**What the exercise asks:** Search the data for the word "Methode" and copy every line where it occurs.

**Listed entries:**

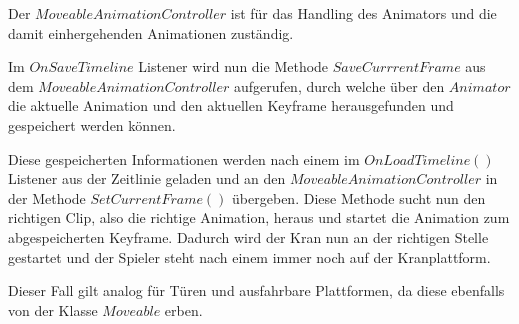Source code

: Der $MoveableAnimationController$ ist für das Handling des Animators und die damit einhergehenden Animationen zuständig.

Im $OnSaveTimeline$ Listener wird nun die Methode $SaveCurrrentFrame$ aus dem $MoveableAnimationController$ aufgerufen, durch welche über den $Animator$ die aktuelle Animation und den aktuellen Keyframe herausgefunden und gespeichert werden können.

Diese gespeicherten Informationen werden nach einem  im $OnLoadTimeline()$ Listener aus der Zeitlinie geladen und an den $MoveableAnimationController$ in der Methode $SetCurrentFrame()$ übergeben. Diese Methode sucht nun den richtigen Clip, also die richtige Animation, heraus und startet die Animation zum abgespeicherten Keyframe.
Dadurch wird der Kran nun an der richtigen Stelle gestartet und der Spieler steht nach einem  immer noch auf der Kranplattform.

Dieser Fall gilt analog für Türen und ausfahrbare Plattformen, da diese ebenfalls von der Klasse $Moveable$ erben.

**Response to the task:**
Im $OnSaveTimeline$ Listener wird nun die Methode $SaveCurrrentFrame$ aus dem $MoveableAnimationController$ aufgerufen, durch welche über den $Animator$ die aktuelle Animation und den aktuellen Keyframe herausgefunden und gespeichert werden können.
Diese gespeicherten Informationen werden nach einem  im $OnLoadTimeline()$ Listener aus der Zeitlinie geladen und an den $MoveableAnimationController$ in der Methode $SetCurrentFrame()$ übergeben. Diese Methode sucht nun den richtigen Clip, also die richtige Animation, heraus und startet die Animation zum abgespeicherten Keyframe.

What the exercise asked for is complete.